### EXERCISE DESCRIPTION
Look through the lines below and extract any with the word "TypeScript".
*** LISTED RECORDS ***
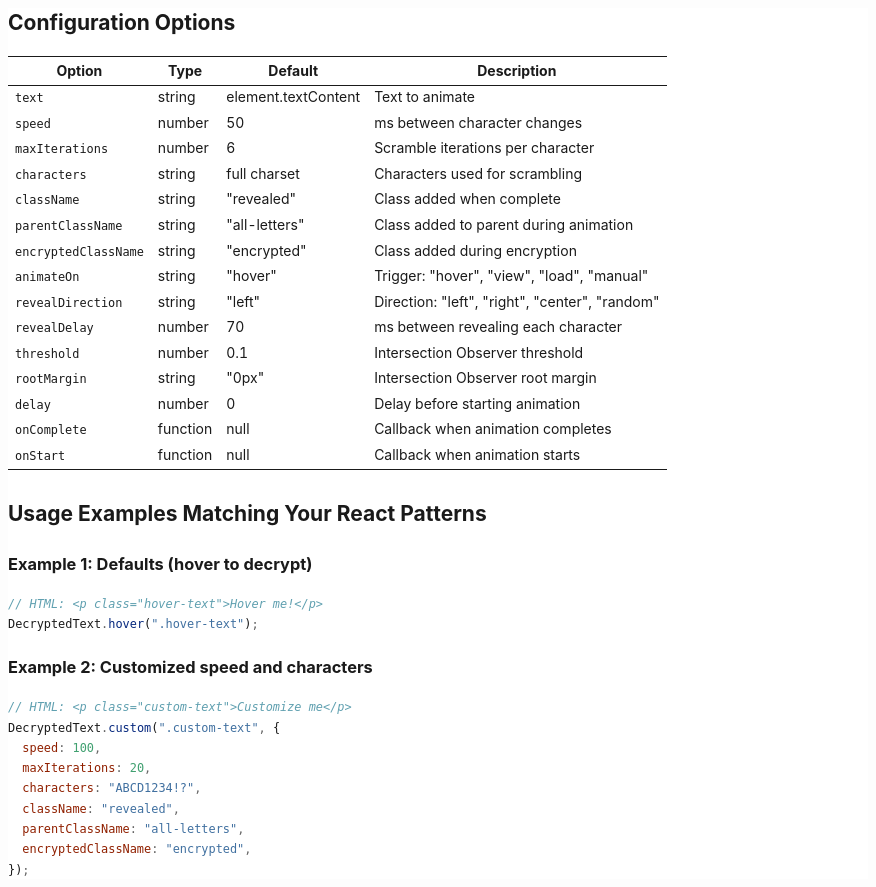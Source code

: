 ## Configuration Options

| Option               | Type     | Default             | Description                                    |
| -------------------- | -------- | ------------------- | ---------------------------------------------- |
| `text`               | string   | element.textContent | Text to animate                                |
| `speed`              | number   | 50                  | ms between character changes                   |
| `maxIterations`      | number   | 6                   | Scramble iterations per character              |
| `characters`         | string   | full charset        | Characters used for scrambling                 |
| `className`          | string   | "revealed"          | Class added when complete                      |
| `parentClassName`    | string   | "all-letters"       | Class added to parent during animation         |
| `encryptedClassName` | string   | "encrypted"         | Class added during encryption                  |
| `animateOn`          | string   | "hover"             | Trigger: "hover", "view", "load", "manual"     |
| `revealDirection`    | string   | "left"              | Direction: "left", "right", "center", "random" |
| `revealDelay`        | number   | 70                  | ms between revealing each character            |
| `threshold`          | number   | 0.1                 | Intersection Observer threshold                |
| `rootMargin`         | string   | "0px"               | Intersection Observer root margin              |
| `delay`              | number   | 0                   | Delay before starting animation                |
| `onComplete`         | function | null                | Callback when animation completes              |
| `onStart`            | function | null                | Callback when animation starts                 |

## Usage Examples Matching Your React Patterns

### Example 1: Defaults (hover to decrypt)

```javascript
// HTML: <p class="hover-text">Hover me!</p>
DecryptedText.hover(".hover-text");
```

### Example 2: Customized speed and characters

```javascript
// HTML: <p class="custom-text">Customize me</p>
DecryptedText.custom(".custom-text", {
  speed: 100,
  maxIterations: 20,
  characters: "ABCD1234!?",
  className: "revealed",
  parentClassName: "all-letters",
  encryptedClassName: "encrypted",
});
```
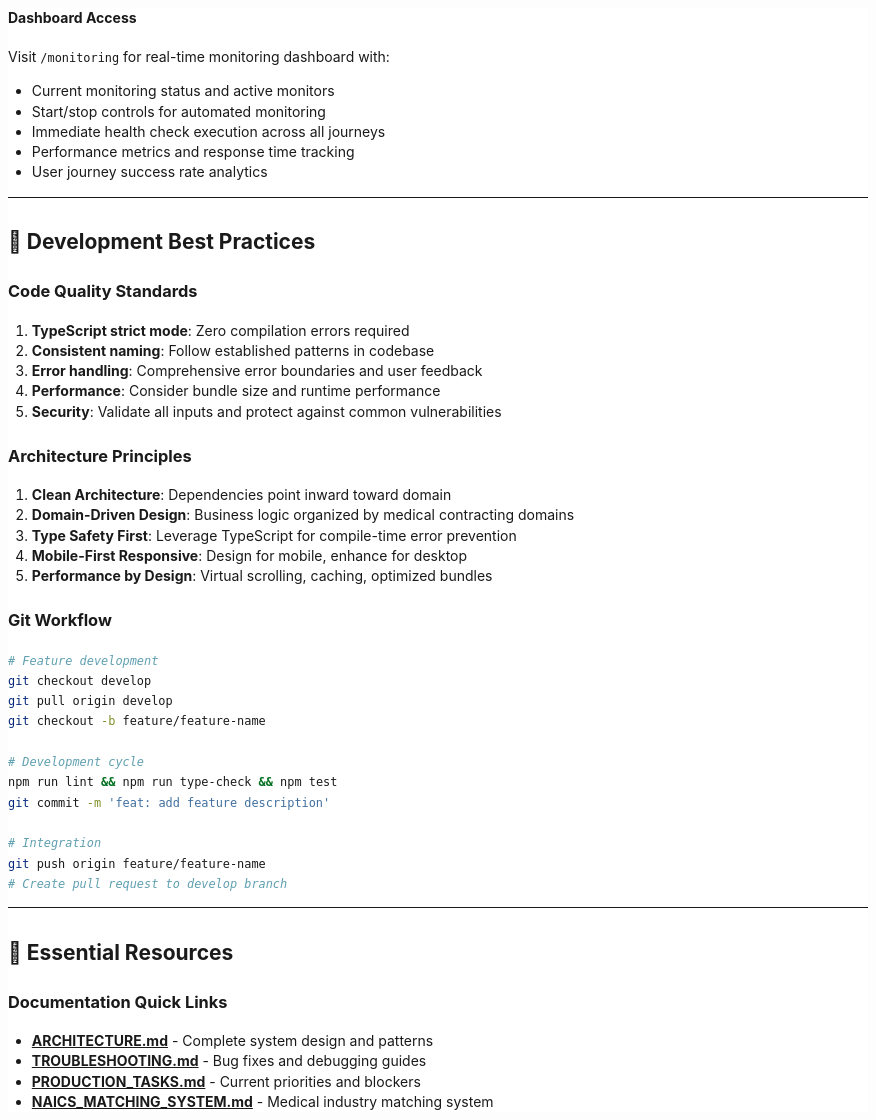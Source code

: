 #### **Dashboard Access**
Visit `/monitoring` for real-time monitoring dashboard with:
- Current monitoring status and active monitors
- Start/stop controls for automated monitoring
- Immediate health check execution across all journeys
- Performance metrics and response time tracking
- User journey success rate analytics

---

## 🎯 Development Best Practices

### **Code Quality Standards**
1. **TypeScript strict mode**: Zero compilation errors required
2. **Consistent naming**: Follow established patterns in codebase
3. **Error handling**: Comprehensive error boundaries and user feedback
4. **Performance**: Consider bundle size and runtime performance
5. **Security**: Validate all inputs and protect against common vulnerabilities

### **Architecture Principles**
1. **Clean Architecture**: Dependencies point inward toward domain
2. **Domain-Driven Design**: Business logic organized by medical contracting domains
3. **Type Safety First**: Leverage TypeScript for compile-time error prevention
4. **Mobile-First Responsive**: Design for mobile, enhance for desktop
5. **Performance by Design**: Virtual scrolling, caching, optimized bundles

### **Git Workflow**
```bash
# Feature development
git checkout develop
git pull origin develop
git checkout -b feature/feature-name

# Development cycle
npm run lint && npm run type-check && npm test
git commit -m 'feat: add feature description'

# Integration
git push origin feature/feature-name
# Create pull request to develop branch
```

---

## 🔗 Essential Resources

### **Documentation Quick Links**
- **[ARCHITECTURE.md](./ARCHITECTURE.md)** - Complete system design and patterns
- **[TROUBLESHOOTING.md](./TROUBLESHOOTING.md)** - Bug fixes and debugging guides
- **[PRODUCTION_TASKS.md](./PRODUCTION_TASKS.md)** - Current priorities and blockers
- **[NAICS_MATCHING_SYSTEM.md](./NAICS_MATCHING_SYSTEM.md)** - Medical industry matching system
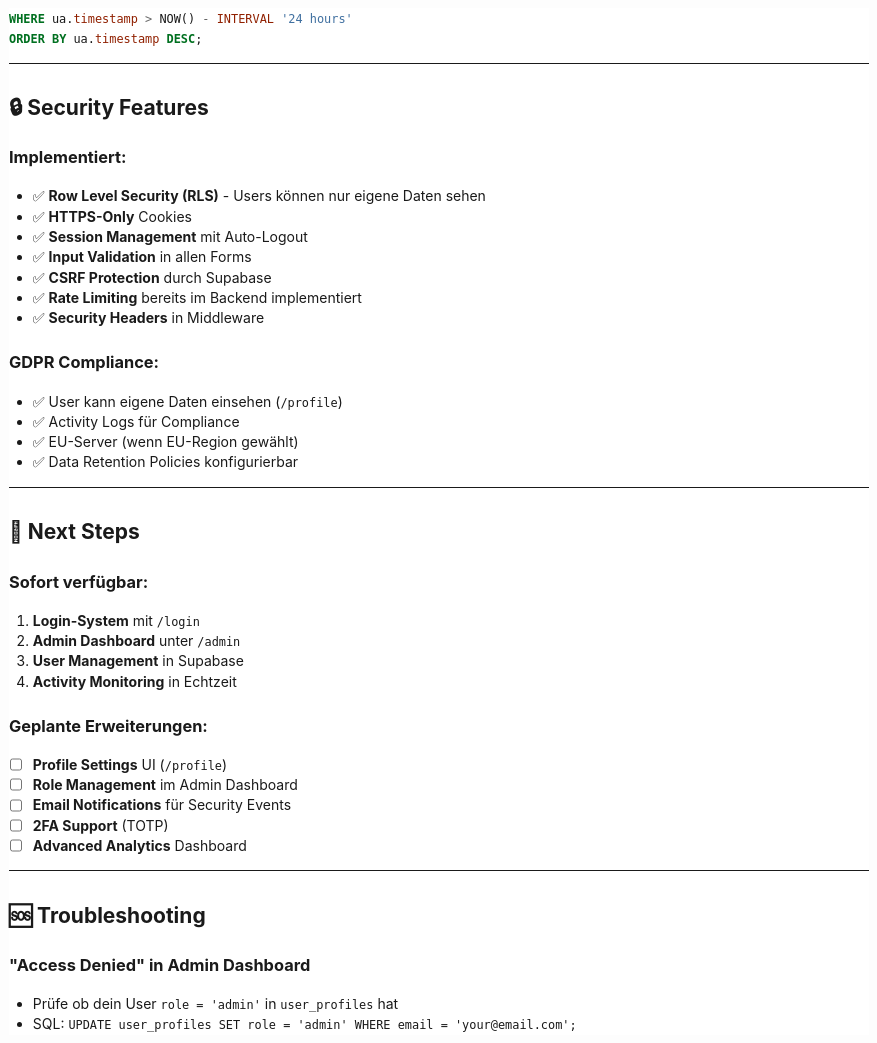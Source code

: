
 ```sql
WHERE ua.timestamp > NOW() - INTERVAL '24 hours'
ORDER BY ua.timestamp DESC;
```

---

## 🔒 **Security Features**

### **Implementiert:**
- ✅ **Row Level Security (RLS)** - Users können nur eigene Daten sehen
- ✅ **HTTPS-Only** Cookies
- ✅ **Session Management** mit Auto-Logout  
- ✅ **Input Validation** in allen Forms
- ✅ **CSRF Protection** durch Supabase
- ✅ **Rate Limiting** bereits im Backend implementiert
- ✅ **Security Headers** in Middleware

### **GDPR Compliance:**
- ✅ User kann eigene Daten einsehen (`/profile`)
- ✅ Activity Logs für Compliance
- ✅ EU-Server (wenn EU-Region gewählt)
- ✅ Data Retention Policies konfigurierbar

---

## 🚀 **Next Steps**

### **Sofort verfügbar:**
1. **Login-System** mit `/login`
2. **Admin Dashboard** unter `/admin`  
3. **User Management** in Supabase
4. **Activity Monitoring** in Echtzeit

### **Geplante Erweiterungen:**
- [ ] **Profile Settings** UI (`/profile`)
- [ ] **Role Management** im Admin Dashboard
- [ ] **Email Notifications** für Security Events
- [ ] **2FA Support** (TOTP)
- [ ] **Advanced Analytics** Dashboard

---

## 🆘 **Troubleshooting**

### **"Access Denied" in Admin Dashboard**
- Prüfe ob dein User `role = 'admin'` in `user_profiles` hat
- SQL: `UPDATE user_profiles SET role = 'admin' WHERE email = 'your@email.com';`

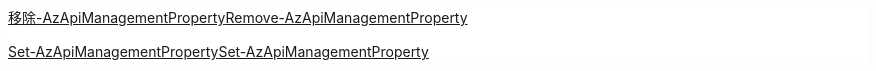 [<span data-ttu-id="55ede-148">移除-AzApiManagementProperty</span><span class="sxs-lookup"><span data-stu-id="55ede-148">Remove-AzApiManagementProperty</span></span>](./Remove-AzApiManagementProperty.md)

[<span data-ttu-id="55ede-149">Set-AzApiManagementProperty</span><span class="sxs-lookup"><span data-stu-id="55ede-149">Set-AzApiManagementProperty</span></span>](./Set-AzApiManagementProperty.md)


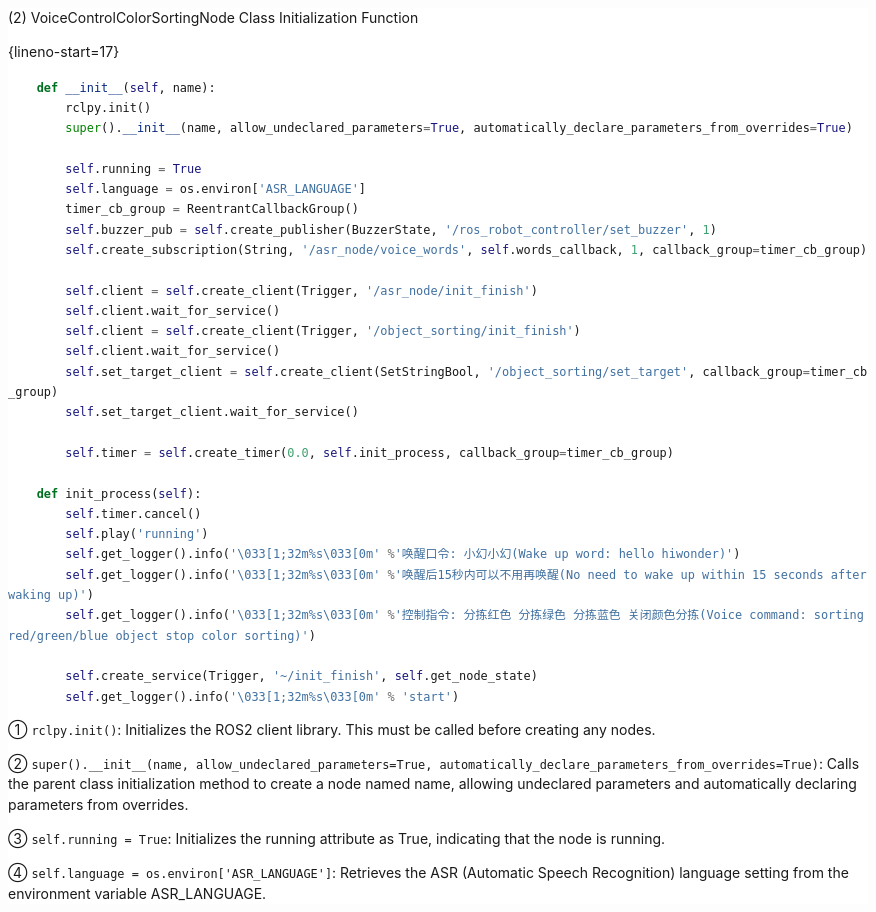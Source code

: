 (2) VoiceControlColorSortingNode Class Initialization Function

{lineno-start=17}

```python
    def __init__(self, name):
        rclpy.init()
        super().__init__(name, allow_undeclared_parameters=True, automatically_declare_parameters_from_overrides=True)
        
        self.running = True
        self.language = os.environ['ASR_LANGUAGE']
        timer_cb_group = ReentrantCallbackGroup()
        self.buzzer_pub = self.create_publisher(BuzzerState, '/ros_robot_controller/set_buzzer', 1)
        self.create_subscription(String, '/asr_node/voice_words', self.words_callback, 1, callback_group=timer_cb_group)

        self.client = self.create_client(Trigger, '/asr_node/init_finish')
        self.client.wait_for_service()
        self.client = self.create_client(Trigger, '/object_sorting/init_finish')
        self.client.wait_for_service()   
        self.set_target_client = self.create_client(SetStringBool, '/object_sorting/set_target', callback_group=timer_cb_group)
        self.set_target_client.wait_for_service()

        self.timer = self.create_timer(0.0, self.init_process, callback_group=timer_cb_group)

    def init_process(self):
        self.timer.cancel()
        self.play('running')
        self.get_logger().info('\033[1;32m%s\033[0m' %'唤醒口令: 小幻小幻(Wake up word: hello hiwonder)')
        self.get_logger().info('\033[1;32m%s\033[0m' %'唤醒后15秒内可以不用再唤醒(No need to wake up within 15 seconds after waking up)')
        self.get_logger().info('\033[1;32m%s\033[0m' %'控制指令: 分拣红色 分拣绿色 分拣蓝色 关闭颜色分拣(Voice command: sorting red/green/blue object stop color sorting)')

        self.create_service(Trigger, '~/init_finish', self.get_node_state)
        self.get_logger().info('\033[1;32m%s\033[0m' % 'start')

```



① `rclpy.init()`: Initializes the ROS2 client library. This must be called before creating any nodes.

② `super().__init__(name, allow_undeclared_parameters=True, automatically_declare_parameters_from_overrides=True)`: Calls the parent class initialization method to create a node named name, allowing undeclared parameters and automatically declaring parameters from overrides.

③ `self.running = True`: Initializes the running attribute as True, indicating that the node is running.

④ `self.language = os.environ['ASR_LANGUAGE']`: Retrieves the ASR (Automatic Speech Recognition) language setting from the environment variable ASR_LANGUAGE.
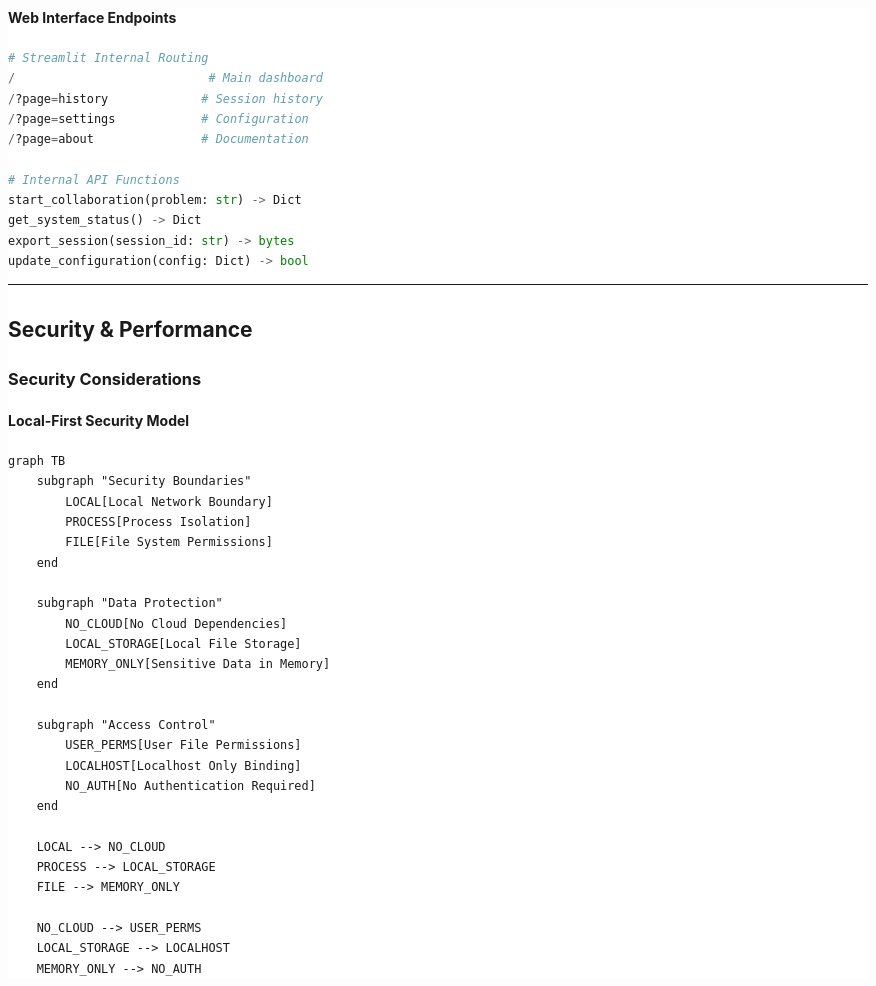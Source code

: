 #### Web Interface Endpoints
```python
# Streamlit Internal Routing
/                           # Main dashboard
/?page=history             # Session history
/?page=settings            # Configuration
/?page=about               # Documentation

# Internal API Functions
start_collaboration(problem: str) -> Dict
get_system_status() -> Dict
export_session(session_id: str) -> bytes
update_configuration(config: Dict) -> bool
```

---

## Security & Performance

### Security Considerations

#### Local-First Security Model
```mermaid
graph TB
    subgraph "Security Boundaries"
        LOCAL[Local Network Boundary]
        PROCESS[Process Isolation]
        FILE[File System Permissions]
    end
    
    subgraph "Data Protection"
        NO_CLOUD[No Cloud Dependencies]
        LOCAL_STORAGE[Local File Storage]
        MEMORY_ONLY[Sensitive Data in Memory]
    end
    
    subgraph "Access Control"
        USER_PERMS[User File Permissions]
        LOCALHOST[Localhost Only Binding]
        NO_AUTH[No Authentication Required]
    end
    
    LOCAL --> NO_CLOUD
    PROCESS --> LOCAL_STORAGE
    FILE --> MEMORY_ONLY
    
    NO_CLOUD --> USER_PERMS
    LOCAL_STORAGE --> LOCALHOST
    MEMORY_ONLY --> NO_AUTH
```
***
### ANSWER SECTION
1. **TypeScript strict mode**: Zero compilation errors required
3. **Type Safety First**: Leverage TypeScript for compile-time error prevention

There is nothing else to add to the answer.